↓
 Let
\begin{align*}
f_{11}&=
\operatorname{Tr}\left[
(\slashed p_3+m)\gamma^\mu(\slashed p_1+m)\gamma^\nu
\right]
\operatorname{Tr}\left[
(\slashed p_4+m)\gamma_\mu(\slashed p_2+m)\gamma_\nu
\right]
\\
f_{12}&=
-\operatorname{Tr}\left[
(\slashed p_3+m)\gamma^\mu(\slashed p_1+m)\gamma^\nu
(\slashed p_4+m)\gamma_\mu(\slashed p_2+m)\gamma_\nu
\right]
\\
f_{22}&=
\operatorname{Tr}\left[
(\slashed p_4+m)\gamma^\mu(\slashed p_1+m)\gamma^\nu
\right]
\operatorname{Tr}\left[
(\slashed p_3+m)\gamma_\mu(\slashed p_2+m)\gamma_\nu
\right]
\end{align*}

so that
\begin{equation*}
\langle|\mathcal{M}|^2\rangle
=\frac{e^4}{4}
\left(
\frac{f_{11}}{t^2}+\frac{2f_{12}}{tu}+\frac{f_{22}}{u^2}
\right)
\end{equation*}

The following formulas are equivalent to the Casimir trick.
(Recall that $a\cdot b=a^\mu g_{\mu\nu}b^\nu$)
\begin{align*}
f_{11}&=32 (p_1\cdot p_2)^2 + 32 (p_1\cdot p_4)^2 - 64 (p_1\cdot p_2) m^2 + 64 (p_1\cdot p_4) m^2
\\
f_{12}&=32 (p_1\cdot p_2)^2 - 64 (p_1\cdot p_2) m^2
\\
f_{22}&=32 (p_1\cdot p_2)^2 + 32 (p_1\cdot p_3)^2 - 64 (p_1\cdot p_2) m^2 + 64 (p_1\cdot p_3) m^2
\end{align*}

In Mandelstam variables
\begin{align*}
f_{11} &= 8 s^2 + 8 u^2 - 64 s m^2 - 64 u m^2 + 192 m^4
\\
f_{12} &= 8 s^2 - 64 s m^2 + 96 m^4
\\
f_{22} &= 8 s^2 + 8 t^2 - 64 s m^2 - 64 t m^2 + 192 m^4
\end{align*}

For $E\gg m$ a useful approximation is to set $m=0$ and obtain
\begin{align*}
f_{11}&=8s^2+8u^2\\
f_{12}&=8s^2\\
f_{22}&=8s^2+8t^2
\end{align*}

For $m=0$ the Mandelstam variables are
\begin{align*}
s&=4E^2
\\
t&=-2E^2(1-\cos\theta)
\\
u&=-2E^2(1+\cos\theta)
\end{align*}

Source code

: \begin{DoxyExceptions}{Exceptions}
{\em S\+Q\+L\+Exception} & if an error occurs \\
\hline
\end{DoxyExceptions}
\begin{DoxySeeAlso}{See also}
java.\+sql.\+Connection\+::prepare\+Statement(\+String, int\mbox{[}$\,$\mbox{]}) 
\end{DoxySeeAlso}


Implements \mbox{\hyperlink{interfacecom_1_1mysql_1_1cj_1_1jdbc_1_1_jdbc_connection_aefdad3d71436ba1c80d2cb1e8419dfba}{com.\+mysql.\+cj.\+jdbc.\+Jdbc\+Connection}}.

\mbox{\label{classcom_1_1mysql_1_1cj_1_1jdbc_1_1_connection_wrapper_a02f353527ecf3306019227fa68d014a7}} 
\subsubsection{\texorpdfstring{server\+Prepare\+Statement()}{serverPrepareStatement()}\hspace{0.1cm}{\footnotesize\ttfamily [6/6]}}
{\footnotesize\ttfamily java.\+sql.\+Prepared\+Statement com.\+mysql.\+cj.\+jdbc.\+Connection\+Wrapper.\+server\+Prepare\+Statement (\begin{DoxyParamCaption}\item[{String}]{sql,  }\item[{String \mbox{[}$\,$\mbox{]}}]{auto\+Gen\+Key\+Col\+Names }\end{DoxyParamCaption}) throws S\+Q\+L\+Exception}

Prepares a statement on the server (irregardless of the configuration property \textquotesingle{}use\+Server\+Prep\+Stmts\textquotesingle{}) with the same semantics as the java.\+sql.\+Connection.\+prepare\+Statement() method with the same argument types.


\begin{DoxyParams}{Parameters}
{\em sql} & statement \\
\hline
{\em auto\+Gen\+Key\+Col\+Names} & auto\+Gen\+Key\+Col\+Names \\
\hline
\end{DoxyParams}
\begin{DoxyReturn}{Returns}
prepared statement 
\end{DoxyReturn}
↑
Using the listing above, show each line holding the string "Mandelstam".

In Mandelstam variables
For $m=0$ the Mandelstam variables are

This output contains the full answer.